Saved data entries
* * * * * * *

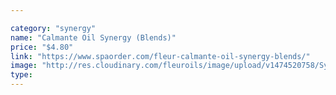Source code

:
 ```yaml
---

category: "synergy"
name: "Calmante Oil Synergy (Blends)"
price: "$4.80"
link: "https://www.spaorder.com/fleur-calmante-oil-synergy-blends/"
image: "http://res.cloudinary.com/fleuroils/image/upload/v1474520758/Synergy/synergy.jpg"
type: 
---
```

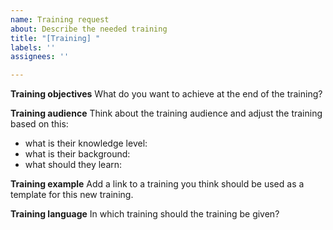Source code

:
 ```yaml
---
name: Training request
about: Describe the needed training
title: "[Training] "
labels: ''
assignees: ''

---
```


**Training objectives**
What do you want to achieve at the end of the training?

**Training audience**
Think about the training audience and adjust the training based on this:
- what is their knowledge level:
- what is their background:
- what should they learn:

**Training example**
Add a link to a training you think should be used as a template for this new training.

**Training language**
In which training should the training be given?
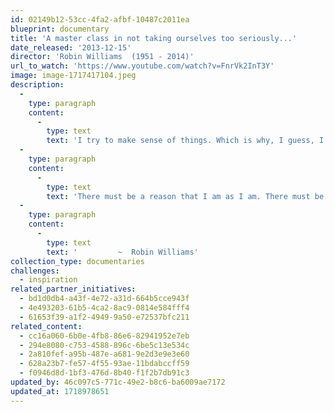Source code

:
 ```yaml
---
id: 02149b12-53cc-4fa2-afbf-10487c2011ea
blueprint: documentary
title: 'A master class in not taking ourselves too seriously...'
date_released: '2013-12-15'
director: 'Robin Williams  (1951 - 2014)'
url_to_watch: 'https://www.youtube.com/watch?v=FnrVk2InT3Y'
image: image-1717417104.jpeg
description:
  -
    type: paragraph
    content:
      -
        type: text
        text: 'I try to make sense of things. Which is why, I guess, I believe in destiny.'
  -
    type: paragraph
    content:
      -
        type: text
        text: 'There must be a reason that I am as I am. There must be."'
  -
    type: paragraph
    content:
      -
        type: text
        text: '         ~  Robin Williams'
collection_type: documentaries
challenges:
  - inspiration
related_partner_initiatives:
  - bd1d0db4-a43f-4e72-a31d-664b5cce943f
  - 4e493203-61b5-4ca2-8ac9-0814e584fff4
  - 61653f39-a1f2-4949-9a50-e72537bfc211
related_content:
  - cc16a060-6b0e-4fb8-86e6-82941952e7eb
  - 294e8080-c753-4588-896c-6be5c13e534c
  - 2a810fef-a95b-487e-a681-9e2d3e9e3e60
  - 628a23b7-fe57-4f55-93ae-11bdabccff59
  - f0946d8d-1bf3-476d-8b40-f1f2b7db91c3
updated_by: 46c097c5-771c-49e2-b8c6-ba6009ae7172
updated_at: 1718978651
---
```

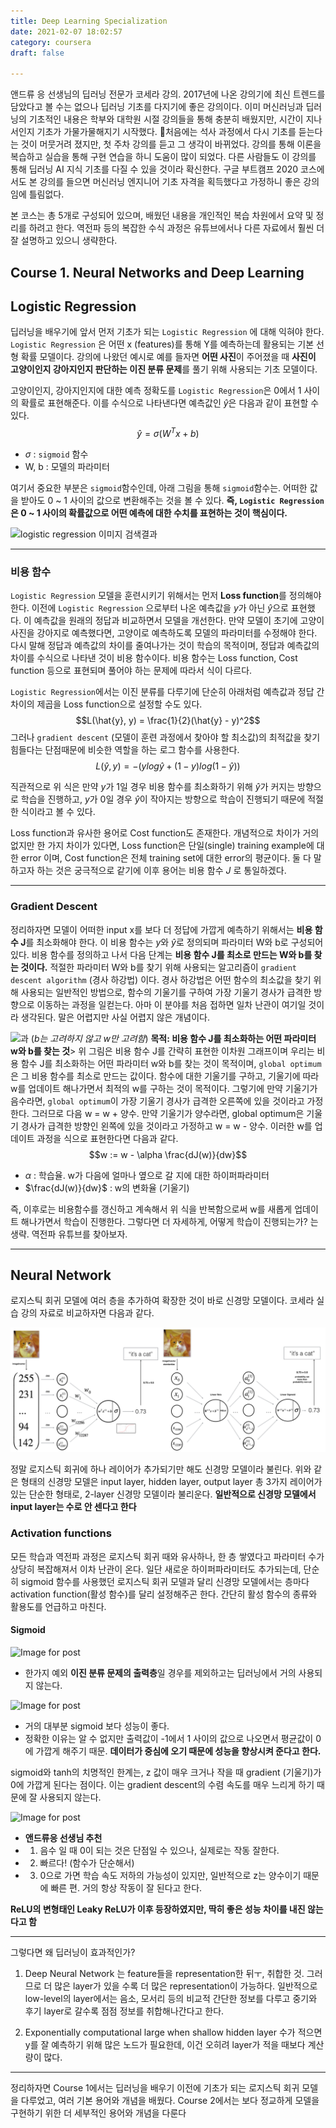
 ```yaml
---
title: Deep Learning Specialization
date: 2021-02-07 18:02:57
category: coursera
draft: false

---
```

앤드류 응 선생님의 딥러닝 전문가 코세라 강의. 2017년에 나온 강의기에 최신 트렌드를 담았다고 볼 수는 없으나 딥러닝 기초를 다지기에 좋은 강의이다. 이미 머신러닝과 딥러닝의 기초적인 내용은 학부와 대학원 시절 강의들을 통해 충분히 배웠지만, 시간이 지나서인지 기초가 가물가물해지기 시작했다. 🤔처음에는 석사 과정에서 다시 기초를 듣는다는 것이 머뭇거려 졌지만, 첫 주차 강의를 듣고 그 생각이 바뀌었다. 강의를 통해 이론을 복습하고 실습을 통해 구현 연습을 하니 도움이 많이 되었다. 다른 사람들도 이 강의를 통해 딥러닝 AI 지식 기초를 다질 수 있을 것이라 확신한다. 구글 부트캠프 2020 코스에서도 본 강의를 들으면 머신러닝 엔지니어 기초 자격을 획득했다고 가정하니 좋은 강의임에 틀림없다.
 
본 코스는 총 5개로 구성되어 있으며, 배웠던 내용을 개인적인 복습 차원에서 요약 및 정리를 하려고 한다. 역전파 등의 복잡한 수식 과정은 유튜브에서나 다른 자료에서 훨씬 더 잘 설명하고 있으니 생략한다. 

## Course 1. Neural Networks and Deep Learning

## Logistic Regression
딥러닝을 배우기에 앞서 먼저 기초가 되는 `Logistic Regression` 에 대해 익혀야 한다. `Logistic Regression` 은 어떤 x (features)를 통해 Y를 예측하는데 활용되는 기본 선형 확률 모델이다. 강의에 나왔던 예시로 예를 들자면 **어떤 사진**이 주어졌을 때 **사진이 고양이인지 강아지인지 판단하는 이진 분류 문제**를 풀기 위해 사용되는 기초 모델이다. 

고양이인지, 강아지인지에 대한 예측 정확도를 `Logistic Regression`은 0에서 1 사이의 확률로 표현해준다. 이를 수식으로 나타낸다면 예측값인 $\hat{y}$은 다음과 같이 표현할 수 있다. 
$$\hat{y} = \sigma(W^Tx + b)$$

- $\sigma$ : `sigmoid` 함수
- W, b : 모델의 파라미터

여기서 중요한 부분은 `sigmoid`함수인데, 아래 그림을 통해 `sigmoid`함수는. 어떠한 값을 받아도 0 ~ 1 사이의 값으로 변환해주는 것을 볼 수 있다.  **즉, `Logistic Regression` 은 0 ~ 1 사이의 확률값으로 어떤 예측에 대한 수치를 표현하는 것이 핵심이다.** 

![logistic regression 이미지 검색결과](https://miro.medium.com/max/2400/1*RqXFpiNGwdiKBWyLJc_E7g.png)


---
### 비용 함수
`Logistic Regression` 모델을 훈련시키기 위해서는 먼저 **Loss function**를 정의해야 한다. 이전에 `Logistic Regression` 으로부터 나온 예측값을 $y$가 아닌 $\hat{y}$으로 표현했다. 이 예측값을 원래의 정답과 비교하면서 모델을 개선한다. 만약 모델이 초기에 고양이 사진을 강아지로 예측했다면, 고양이로 예측하도록 모델의 파라미터를 수정해야 한다. 다시 말해 정답과 예측값의 차이를 줄여나가는 것이 학습의 목적이며, 정답과 예측값의 차이를 수식으로 나타낸 것이 비용 함수이다. 비용 함수는 Loss function, Cost function 등으로 표현되며 풀어야 하는 문제에 따라서 식이 다르다. 

`Logistic Regression`에서는 이진 분류를 다루기에 단순히 아래처럼 예측값과 정답 간 차이의 제곱을 Loss function으로 설정할 수도 있다. 
$$L(\hat{y}, y) = \frac{1}{2}(\hat{y} - y)^2$$
그러나 `gradient descent` (모델이 훈련 과정에서 찾아야 할 최소값)의 최적값을 찾기 힘들다는 단점때문에 비슷한 역할을 하는 로그 함수를 사용한다. 
$$L(\hat{y}, y) = -(ylog\hat{y} + (1-y)log(1-\hat{y}))$$

직관적으로 위 식은 만약 $y$가 1일 경우 비용 함수를 최소화하기 위해 $\hat{y}$가 커지는 방향으로 학습을 진행하고, $y$가 0일 경우 $\hat{y}$이 작아지는 방향으로 학습이 진행되기 때문에 적절한 식이라고 볼 수 있다.

Loss function과 유사한 용어로 Cost function도 존재한다. 개념적으로 차이가 거의 없지만 한 가지 차이가 있다면, Loss function은 단일(single) training example에 대한 error 이며, Cost function은 전체 training set에 대한 error의 평균이다. 둘 다 말하고자 하는 것은 궁극적으로 같기에 이후 용어는 비용 함수 $J$ 로 통일하겠다.

---
### Gradient Descent
정리하자면 모델이 어떠한 input x를 보다 더 정답에 가깝게 예측하기 위해서는 **비용 함수 J**를 최소화해야 한다. 이 비용 함수는 $y$와 $\hat{y}$로 정의되며 파라미터 W와 b로 구성되어 있다. 비용 함수를 정의하고 나서 다음 단계는 **비용 함수 J를 최소로 만드는 W와 b를 찾는 것이다.** 적절한 파라미터 W와 b를 찾기 위해 사용되는 알고리즘이 `gradient descent algorithm` (경사 하강법) 이다. 경사 하강법은 어떤 함수의 최소값을 찾기 위해 사용되는 일반적인 방법으로, 함수의 기울기를 구하여 가장 기울기 경사가 급격한 방향으로 이동하는 과정을 일컫는다. 아마 이 분야를 처음 접하면 일차 난관이 여기일 것이라 생각된다. 말은 어렵지만 사실 어렵지 않은 개념이다. 

![과](http://media5.datahacker.rs/2018/06/word-image-30.jpeg)
(*b는 고려하지 않고 w만 고려함*) 
**목적: 비용 함수 J를 최소화하는 어떤 파라미터 w와 b를 찾는 것**> 
위 그림은 비용 함수 J를 간략히 표현한 이차원 그래프이며 
우리는 비용 함수 J를 최소화하는 어떤 파라미터 w와 b를 찾는 것이 목적이며, `global optimum`은 그 비용 함수를 최소로 만드는 값이다. 함수에 대한 기울기를 구하고, 기울기에 따라 w를 업데이트 해나가면서 최적의 w를 구하는 것이 목적이다. 그렇기에 만약 기울기가 음수라면, `global optimum`이 가장 기울기 경사가 급격한 오른쪽에 있을 것이라고 가정한다. 그러므로 다음 w = w + 양수. 만약 기울기가 양수라면, global optimum은 기울기 경사가 급격한 방향인 왼쪽에 있을 것이라고 가정하고 w = w - 양수. 이러한 w를 업데이트 과정을 식으로 표현한다면 다음과 같다. 
$$w := w - \alpha \frac{dJ(w)}{dw}$$
- $\alpha$ : 학습율. w가 다음에 얼마나 옆으로 갈 지에 대한 하이퍼파라미터
- $\frac{dJ(w)}{dw}$ :  w의 변화율 (기울기)

즉, 이후로는 비용함수를 갱신하고 계속해서 위 식을 반복함으로써 w를 새롭게 업데이트 해나가면서  학습이 진행한다. 그렇다면 더 자세하게, 어떻게 학습이 진행되는가? 는 생략. 역전파 유튜브를 찾아보자.


---
## Neural Network
로지스틱 회귀 모델에 여러 층을 추가하여 확장한 것이 바로 신경망 모델이다. 코세라 실습 강의 자료로 비교하자면 다음과 같다. 

![](imgs/1.png)

정말 로지스틱 회귀에 하나 레이어가 추가되기만 해도 신경망 모델이라 불린다. 위와 같은 형태의 신경망 모델은 input layer, hidden layer, output layer 총 3가지 레이어가 있는 단순한 형태로, 2-layer 신경망 모델이라 불리운다. **일반적으로 신경망 모델에서 input layer는 수로 안 센다고 한다** 

### Activation functions
모든 학습과 역전파 과정은 로지스틱 회귀 때와 유사하나, 한 층 쌓였다고 파라미터 수가 상당히 복잡해져서 이차 난관이 온다. 일단 새로운 하이퍼파라미터도 추가되는데, 단순히 sigmoid 함수를 사용했던 로지스틱 회귀 모델과 달리 신경망 모델에서는 층마다 activation function(활성 함수)를 달리 설정해주곤 한다. 간단히 활성 함수의 종류와 활용도를 언급하고 마친다.

#### Sigmoid
![Image for post](https://miro.medium.com/max/3268/1*a04iKNbchayCAJ7-0QlesA.png)

- 한가지 예외 **이진 분류 문제의 출력층**일 경우를 제외하고는 딥러닝에서 거의 사용되지 않는다.  

![Image for post](https://miro.medium.com/max/3196/1*pHjovxWB8BvI71ZkS-o_3A.png)

- 거의 대부분 sigmoid 보다 성능이 좋다. 
- 정확한 이유는 알 수 없지만 출력값이 -1에서 1 사이의 값으로 나오면서 평균값이 0에 가깝게 해주기 때문. **데이터가 중심에 오기 때문에 성능을 향상시켜 준다고 한다.**

sigmoid와 tanh의 치명적인 한계는, z 값이 매우 크거나 작을 때 gradient (기울기)가 0에 가깝게 된다는 점이다. 이는 gradient descent의 수렴 속도를 매우 느리게 하기 때문에 잘 사용되지 않는다.


![Image for post](https://miro.medium.com/max/3228/1*LiBZo_FcnKWqoU7M3GRKbA.png)

- **앤드류응 선생님 추천**
- 1. 음수 일 때 0이 되는 것은 단점일 수 있으나, 실제로는 작동 잘한다.
- 2. 빠르다! (함수가 단순해서) 
- 3. 0으로 가면 학습 속도 저하의 가능성이 있지만, 일반적으로 z는 양수이기 때문에 빠른 편. 거의 항상 작동이 잘 된다고 한다.

**ReLU의 변형태인 Leaky ReLU가 이후 등장하였지만, 딱히 좋은 성능 차이를 내진 않는다고 함**

---
그렇다면 왜 딥러닝이 효과적인가?
1. Deep Neural Network 는 feature들을 representation한 뒤ㅜ, 취합한 것. 그러므로 더 많은 layer가 있을 수록 더 많은 representation이 가능하다. 
일반적으로 low-level의 layer에서는 음소, 모서리 등의 비교적 간단한 정보를 다루고 중기와 후기 layer로 갈수록 점점 정보를 취합해나간다고 한다. 

2. Exponentially computational large when shallow
hidden layer 수가 적으면 y를 잘 예측하기 위해 많은 노드가 필요한데, 이건 오히려 layer가 적을 때보다 계산량이 많다.

---
정리하자면 Course 1에서는 딥러닝을 배우기 이전에 기초가 되는 로지스틱 회귀 모델을 다루었고, 여러 기본 용어와 개념을 배웠다. Course 2에서는 보다 정교하게 모델을 구현하기 위한 더 세부적인 용어와 개념을 다룬다 



<!--stackedit_data:
eyJoaXN0b3J5IjpbLTE4Nzk0Mzc0MjMsLTY3NTE5Nzg0MCwzOD
Y3MzYwNDMsOTg0MjcwMzYxLC0xNTQ4NDMyODQ1LC0yMDI3MjIy
NjE3XX0=
-->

* * * * * * *

*How to complete this task*.
From the records above, transcribe without alteration every line from the one with "- $\alpha$ : 학습율." to the one with "- **앤드류응 선생님 추천**", inclusive.

*Task solution*.
- $\alpha$ : 학습율. w가 다음에 얼마나 옆으로 갈 지에 대한 하이퍼파라미터
- $\frac{dJ(w)}{dw}$ :  w의 변화율 (기울기)

즉, 이후로는 비용함수를 갱신하고 계속해서 위 식을 반복함으로써 w를 새롭게 업데이트 해나가면서  학습이 진행한다. 그렇다면 더 자세하게, 어떻게 학습이 진행되는가? 는 생략. 역전파 유튜브를 찾아보자.


---
## Neural Network
로지스틱 회귀 모델에 여러 층을 추가하여 확장한 것이 바로 신경망 모델이다. 코세라 실습 강의 자료로 비교하자면 다음과 같다. 

![](imgs/1.png)

정말 로지스틱 회귀에 하나 레이어가 추가되기만 해도 신경망 모델이라 불린다. 위와 같은 형태의 신경망 모델은 input layer, hidden layer, output layer 총 3가지 레이어가 있는 단순한 형태로, 2-layer 신경망 모델이라 불리운다. **일반적으로 신경망 모델에서 input layer는 수로 안 센다고 한다** 

### Activation functions
모든 학습과 역전파 과정은 로지스틱 회귀 때와 유사하나, 한 층 쌓였다고 파라미터 수가 상당히 복잡해져서 이차 난관이 온다. 일단 새로운 하이퍼파라미터도 추가되는데, 단순히 sigmoid 함수를 사용했던 로지스틱 회귀 모델과 달리 신경망 모델에서는 층마다 activation function(활성 함수)를 달리 설정해주곤 한다. 간단히 활성 함수의 종류와 활용도를 언급하고 마친다.

#### Sigmoid
![Image for post](https://miro.medium.com/max/3268/1*a04iKNbchayCAJ7-0QlesA.png)

- 한가지 예외 **이진 분류 문제의 출력층**일 경우를 제외하고는 딥러닝에서 거의 사용되지 않는다.  

![Image for post](https://miro.medium.com/max/3196/1*pHjovxWB8BvI71ZkS-o_3A.png)

- 거의 대부분 sigmoid 보다 성능이 좋다. 
- 정확한 이유는 알 수 없지만 출력값이 -1에서 1 사이의 값으로 나오면서 평균값이 0에 가깝게 해주기 때문. **데이터가 중심에 오기 때문에 성능을 향상시켜 준다고 한다.**

sigmoid와 tanh의 치명적인 한계는, z 값이 매우 크거나 작을 때 gradient (기울기)가 0에 가깝게 된다는 점이다. 이는 gradient descent의 수렴 속도를 매우 느리게 하기 때문에 잘 사용되지 않는다.


![Image for post](https://miro.medium.com/max/3228/1*LiBZo_FcnKWqoU7M3GRKbA.png)

- **앤드류응 선생님 추천**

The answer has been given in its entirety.